**Material for the task:**
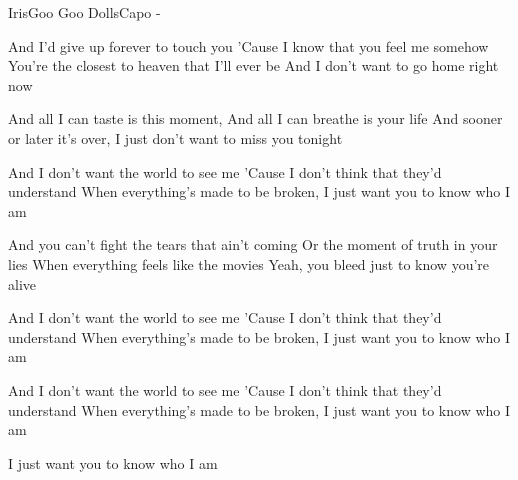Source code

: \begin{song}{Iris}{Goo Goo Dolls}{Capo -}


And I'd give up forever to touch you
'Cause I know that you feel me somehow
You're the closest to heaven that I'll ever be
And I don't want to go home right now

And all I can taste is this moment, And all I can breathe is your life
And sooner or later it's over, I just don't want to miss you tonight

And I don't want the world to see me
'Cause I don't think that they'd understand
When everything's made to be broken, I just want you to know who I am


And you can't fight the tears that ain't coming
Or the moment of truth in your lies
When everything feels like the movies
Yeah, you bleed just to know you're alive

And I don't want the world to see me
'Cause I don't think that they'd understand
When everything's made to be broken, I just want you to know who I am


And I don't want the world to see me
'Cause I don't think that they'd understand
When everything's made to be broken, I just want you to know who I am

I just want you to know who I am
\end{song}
--
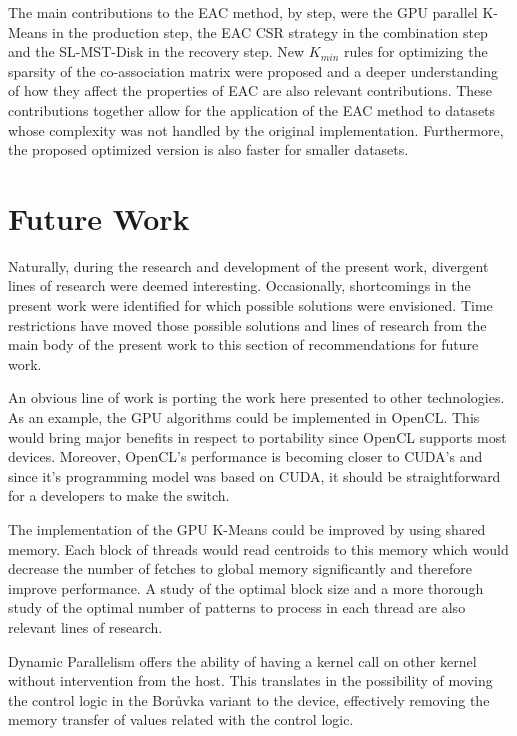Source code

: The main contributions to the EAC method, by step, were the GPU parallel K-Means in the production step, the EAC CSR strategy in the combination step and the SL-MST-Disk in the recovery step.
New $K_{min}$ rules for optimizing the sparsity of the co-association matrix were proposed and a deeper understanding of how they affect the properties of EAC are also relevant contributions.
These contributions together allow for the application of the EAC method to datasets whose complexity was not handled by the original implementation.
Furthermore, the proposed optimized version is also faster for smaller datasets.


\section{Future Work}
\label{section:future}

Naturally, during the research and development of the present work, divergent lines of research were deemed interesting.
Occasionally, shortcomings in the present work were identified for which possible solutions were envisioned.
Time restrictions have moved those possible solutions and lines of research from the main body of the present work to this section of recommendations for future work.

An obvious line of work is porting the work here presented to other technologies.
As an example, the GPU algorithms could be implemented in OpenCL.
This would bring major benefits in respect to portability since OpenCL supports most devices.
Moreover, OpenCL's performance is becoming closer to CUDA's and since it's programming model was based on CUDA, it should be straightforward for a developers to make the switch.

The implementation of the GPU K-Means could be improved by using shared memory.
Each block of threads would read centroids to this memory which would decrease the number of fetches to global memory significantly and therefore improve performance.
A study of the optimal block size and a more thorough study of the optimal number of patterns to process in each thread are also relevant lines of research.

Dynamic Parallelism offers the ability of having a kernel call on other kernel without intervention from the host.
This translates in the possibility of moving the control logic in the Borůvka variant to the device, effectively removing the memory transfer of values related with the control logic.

**Work to be completed:** Every line in the records above that contains the word "possible" should be copied out.

**Task response:**
Occasionally, shortcomings in the present work were identified for which possible solutions were envisioned.
Time restrictions have moved those possible solutions and lines of research from the main body of the present work to this section of recommendations for future work.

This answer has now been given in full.